── Material supplied ──
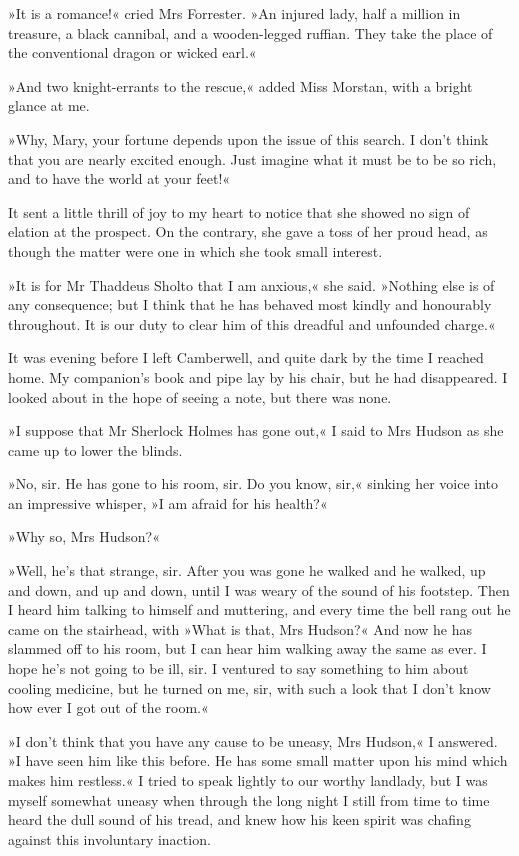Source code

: »It is a romance!« cried Mrs Forrester. »An injured lady, half a million in treasure, a black cannibal, and a wooden-legged ruffian. They take the place of the conventional dragon or wicked earl.«

»And two knight-errants to the rescue,« added Miss Morstan, with a bright glance at me.

»Why, Mary, your fortune depends upon the issue of this search. I don't think that you are nearly excited enough. Just imagine what it must be to be so rich, and to have the world at your feet!«

It sent a little thrill of joy to my heart to notice that she showed no sign of elation at the prospect. On the contrary, she gave a toss of her proud head, as though the matter were one in which she took small interest.

»It is for Mr Thaddeus Sholto that I am anxious,« she said. »Nothing else is of any consequence; but I think that he has behaved most kindly and honourably throughout. It is our duty to clear him of this dreadful and unfounded charge.«

It was evening before I left Camberwell, and quite dark by the time I reached home. My companion's book and pipe lay by his chair, but he had disappeared. I looked about in the hope of seeing a note, but there was none.

»I suppose that Mr Sherlock Holmes has gone out,« I said to Mrs Hudson as she came up to lower the blinds.

»No, sir. He has gone to his room, sir. Do you know, sir,« sinking her voice into an impressive whisper, »I am afraid for his health?«

»Why so, Mrs Hudson?«

»Well, he's that strange, sir. After you was gone he walked and he walked, up and down, and up and down, until I was weary of the sound of his footstep. Then I heard him talking to himself and muttering, and every time the bell rang out he came on the stairhead, with »What is that, Mrs Hudson?« And now he has slammed off to his room, but I can hear him walking away the same as ever. I hope he's not going to be ill, sir. I ventured to say something to him about cooling medicine, but he turned on me, sir, with such a look that I don't know how ever I got out of the room.«

»I don't think that you have any cause to be uneasy, Mrs Hudson,« I answered. »I have seen him like this before. He has some small matter upon his mind which makes him restless.« I tried to speak lightly to our worthy landlady, but I was myself somewhat uneasy when through the long night I still from time to time heard the dull sound of his tread, and knew how his keen spirit was chafing against this involuntary inaction.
───
What the task asks: Retype each line above exactly. Leave the images out.

Written reply:
Source code

: »It is a romance!« cried Mrs Forrester. »An injured lady, half a million in treasure, a black cannibal, and a wooden-legged ruffian. They take the place of the conventional dragon or wicked earl.«

»And two knight-errants to the rescue,« added Miss Morstan, with a bright glance at me.

»Why, Mary, your fortune depends upon the issue of this search. I don't think that you are nearly excited enough. Just imagine what it must be to be so rich, and to have the world at your feet!«

It sent a little thrill of joy to my heart to notice that she showed no sign of elation at the prospect. On the contrary, she gave a toss of her proud head, as though the matter were one in which she took small interest.

»It is for Mr Thaddeus Sholto that I am anxious,« she said. »Nothing else is of any consequence; but I think that he has behaved most kindly and honourably throughout. It is our duty to clear him of this dreadful and unfounded charge.«

It was evening before I left Camberwell, and quite dark by the time I reached home. My companion's book and pipe lay by his chair, but he had disappeared. I looked about in the hope of seeing a note, but there was none.

»I suppose that Mr Sherlock Holmes has gone out,« I said to Mrs Hudson as she came up to lower the blinds.

»No, sir. He has gone to his room, sir. Do you know, sir,« sinking her voice into an impressive whisper, »I am afraid for his health?«

»Why so, Mrs Hudson?«

»Well, he's that strange, sir. After you was gone he walked and he walked, up and down, and up and down, until I was weary of the sound of his footstep. Then I heard him talking to himself and muttering, and every time the bell rang out he came on the stairhead, with »What is that, Mrs Hudson?« And now he has slammed off to his room, but I can hear him walking away the same as ever. I hope he's not going to be ill, sir. I ventured to say something to him about cooling medicine, but he turned on me, sir, with such a look that I don't know how ever I got out of the room.«

»I don't think that you have any cause to be uneasy, Mrs Hudson,« I answered. »I have seen him like this before. He has some small matter upon his mind which makes him restless.« I tried to speak lightly to our worthy landlady, but I was myself somewhat uneasy when through the long night I still from time to time heard the dull sound of his tread, and knew how his keen spirit was chafing against this involuntary inaction.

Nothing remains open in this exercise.